Ah, ma qualcuno che ci guadagna c’è sempre. C’è sempre qualcuno che trae guadagno dal convincere la gente che è meglio uccidersi che vivere, è meglio una relazione alla giornata che impegnarsi in qualcosa di duraturo. C’è sempre chi ha tutto l’interesse a convincere le persone che libertà vuol dire essere schiavi dei propri istinti, i quali spesso per essere soddisfatti necessitano di consumi crescenti e a pagamento. E c’è sempre chi vuole conseguire un potere smisurato per mezzo di una tecnologia sfrenata, e respinge ogni tentativo di mettere limiti con l’accusa di oscurantismo e la bandiera del Progresso.
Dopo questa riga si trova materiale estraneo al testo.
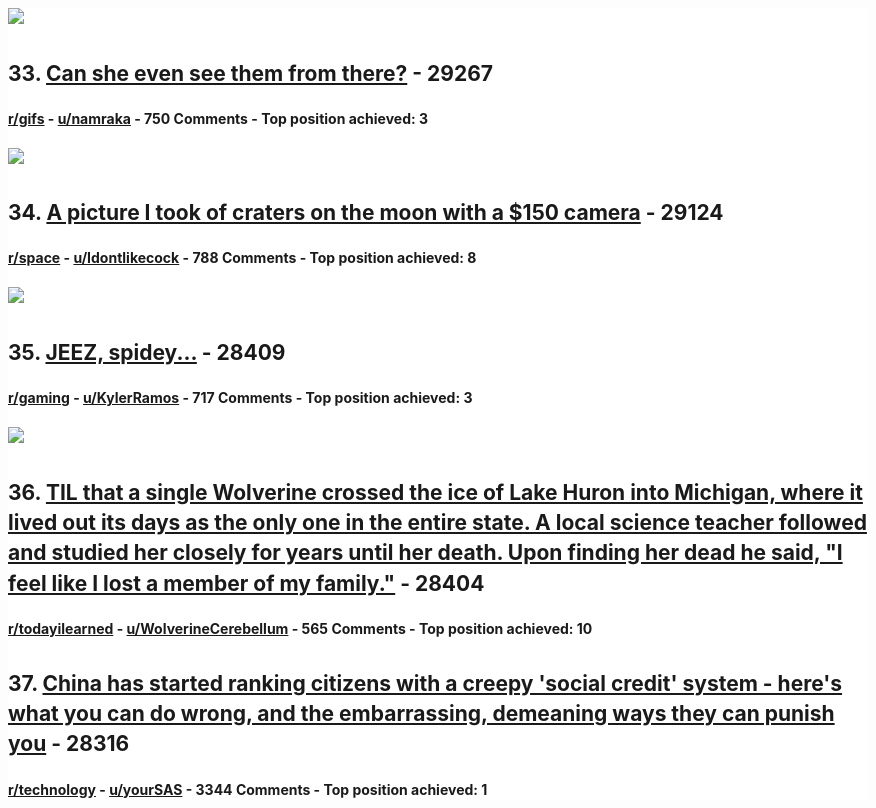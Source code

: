 <a href="https://i.redd.it/hqrv2rdpppq01.jpg"><img src="https://b.thumbs.redditmedia.com/ZPm65u961d-n2YzdjeKzmvCSkE97AuVJ8nZqg6Zun5Y.jpg"></img></a>

## 33. [Can she even see them from there?](http://reddit.com/r/gifs/comments/8aphs0/can_she_even_see_them_from_there/) - 29267
#### [r/gifs](http://reddit.com/r/gifs) - [u/namraka](http://reddit.com/u/namraka) - 750 Comments - Top position achieved: 3

<a href="https://v.redd.it/ubsid954coq01"><img src="https://b.thumbs.redditmedia.com/-mes2XWmVPdPYhvUtSP2VAzcEt5OHEnB7RGXx4IShnw.jpg"></img></a>

## 34. [A picture I took of craters on the moon with a $150 camera](http://reddit.com/r/space/comments/8am8k4/a_picture_i_took_of_craters_on_the_moon_with_a/) - 29124
#### [r/space](http://reddit.com/r/space) - [u/Idontlikecock](http://reddit.com/u/Idontlikecock) - 788 Comments - Top position achieved: 8

<a href="https://i.redd.it/e864sr8frkq01.png"><img src="https://b.thumbs.redditmedia.com/8xzML07TIrLHhNdfQ3PCm5yX55Ypz6b5klUADLGyxtI.jpg"></img></a>

## 35. [JEEZ, spidey...](http://reddit.com/r/gaming/comments/8anxa2/jeez_spidey/) - 28409
#### [r/gaming](http://reddit.com/r/gaming) - [u/KylerRamos](http://reddit.com/u/KylerRamos) - 717 Comments - Top position achieved: 3

<a href="https://i.redd.it/w82s68ic6lq01.gif"><img src="https://b.thumbs.redditmedia.com/Kdz_NxNzPhEP5qIG6lgHNllPF5PtQw4IQrG99bC5NAM.jpg"></img></a>

## 36. [TIL that a single Wolverine crossed the ice of Lake Huron into Michigan, where it lived out its days as the only one in the entire state. A local science teacher followed and studied her closely for years until her death. Upon finding her dead he said, "I feel like I lost a member of my family."](http://reddit.com/r/todayilearned/comments/8am4ii/til_that_a_single_wolverine_crossed_the_ice_of/) - 28404
#### [r/todayilearned](http://reddit.com/r/todayilearned) - [u/WolverineCerebellum](http://reddit.com/u/WolverineCerebellum) - 565 Comments - Top position achieved: 10

## 37. [China has started ranking citizens with a creepy 'social credit' system - here's what you can do wrong, and the embarrassing, demeaning ways they can punish you](http://reddit.com/r/technology/comments/8aovfb/china_has_started_ranking_citizens_with_a_creepy/) - 28316
#### [r/technology](http://reddit.com/r/technology) - [u/yourSAS](http://reddit.com/u/yourSAS) - 3344 Comments - Top position achieved: 1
La Dollhouse si occupa di fantasie: questo è il loro incarico, ma non è il loro scopo”, è il sibillino messaggio che arriva all’agente dell’FBI Ballard, che ha giurato a sé stesso di salvare Echo e distruggere la Dollhouse, da parte di un misterioso alleato. Ma la Dollhouse in sé è solo la propaggine di una più vasta consorteria occulta di illuminati, i cui obiettivi a lungo termine sono ben più grandi dell’affittare piacere a facoltosi debosciati. Ci sono Doll che non risiedono nella Dollhouse, ma vivono tra noi: Active “dormienti”, a cui è stata impiantata una personalità normale e di basso profilo, modificata con meccanismi nascosti che possono, ad un preciso impulso sensoriale, trasformarli in killer infallibili ed inconsapevoli. Il vaso di pandora è stato appena scoperchiato e c’è una quantità enorme di questioni da affrontare: qual è l’obiettivo ultimo di chi si nasconde dietro la Dollhouse? Un esercito, una società, un mondo fatto di Doll, di persone-cose? Una società in cui tutti hanno una personalità artificiale, controllabile e perfetta, il paradiso in terra sognato da tutte le illuminate utopie moderne? Ma quanto è facile rovesciare un paradiso nell’inferno? Dov’è il pericolosissimo Alpha, il figliol prodigo della Dollhouse, che si considera l’incarnazione dell’oltreuomo nicciano e ama sfregiare le persone con lame affilate? Dov’è la differenza tra una personalità naturale e artificiale? L’identità è solo la conseguenza della memoria? Le Doll hanno ancora il libero arbitrio? I corpi sono fungibili? L’anima esiste davvero, è separabile dal corpo e scaricabile in un hard disk, oppure è qualcosa di più che una configurazione neurale resettabile a piacere? Chi di noi potrebbe essere una Doll senza saperlo? E se fossimo tutti le Doll di Dio (il Dio di Lutero, di Calvino, forse anche di Hegel)?

 

 

Dollhouse è una serie veramente notevole. Ha un altissimo potenziale, ma purtroppo finora è riuscita a svilupparlo solo in parte, vuoi per l’estrema atipicità del prodotto (se la protagonista cambia personalità ad ogni episodio è difficile fidelizzare il pubblico), vuoi perché non sono moltissimi gli spettatori capaci di apprezzare le questioni sollevate, vuoi anche per innegabili difetti di regia e sceneggiatura. La prima stagione ha fatto ascolti bassi e la FOX ha concesso il rinnovo per la seconda stagione a fatica e in via sperimentale. Il rischio che Dollhouse faccia la stessa fine del compianto Firefly è molto concreto, e sarebbe davvero uno spreco, perché la mia sensazione è che Dollhouse abbia appena cominciato a dire quello che deve dire. Vedremo.